Collected data
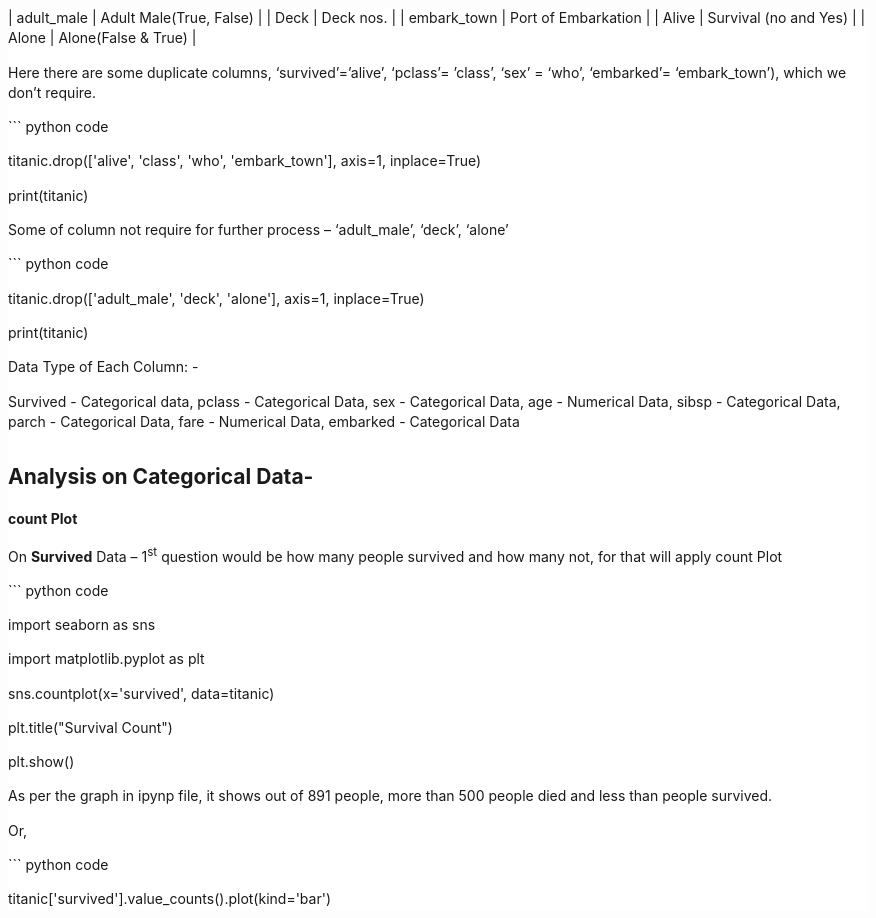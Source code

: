 | adult_male | Adult Male(True, False) |
| Deck | Deck nos. |
| embark_town | Port of Embarkation |
| Alive | Survival (no and Yes) |
| Alone | Alone(False & True) |

Here there are some duplicate columns, ‘survived’=’alive’, ‘pclass’= ’class’, ‘sex’ = ‘who’, ‘embarked’= ‘embark_town’), which we don’t require.

\`\`\` python code

titanic.drop(\['alive', 'class', 'who', 'embark_town'\], axis=1, inplace=True)

print(titanic)

Some of column not require for further process – ‘adult_male’, ‘deck’, ‘alone’

\`\`\` python code

titanic.drop(\['adult_male', 'deck', 'alone'\], axis=1, inplace=True)

print(titanic)

Data Type of Each Column: -

Survived - Categorical data, pclass - Categorical Data, sex - Categorical Data, age - Numerical Data, sibsp - Categorical Data, parch - Categorical Data, fare - Numerical Data, embarked - Categorical Data

## **Analysis on Categorical Data**\-

**count Plot**

On **Survived** Data – 1<sup>st</sup> question would be how many people survived and how many not, for that will apply count Plot

\`\`\` python code

import seaborn as sns

import matplotlib.pyplot as plt

sns.countplot(x='survived', data=titanic)

plt.title("Survival Count")

plt.show()

As per the graph in ipynp file, it shows out of 891 people, more than 500 people died and less than people survived.

Or,

\`\`\` python code

titanic\['survived'\].value_counts().plot(kind='bar')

Problem to work on » From the data above, show each line that contains "import".

Your response »
import seaborn as sns
import matplotlib.pyplot as plt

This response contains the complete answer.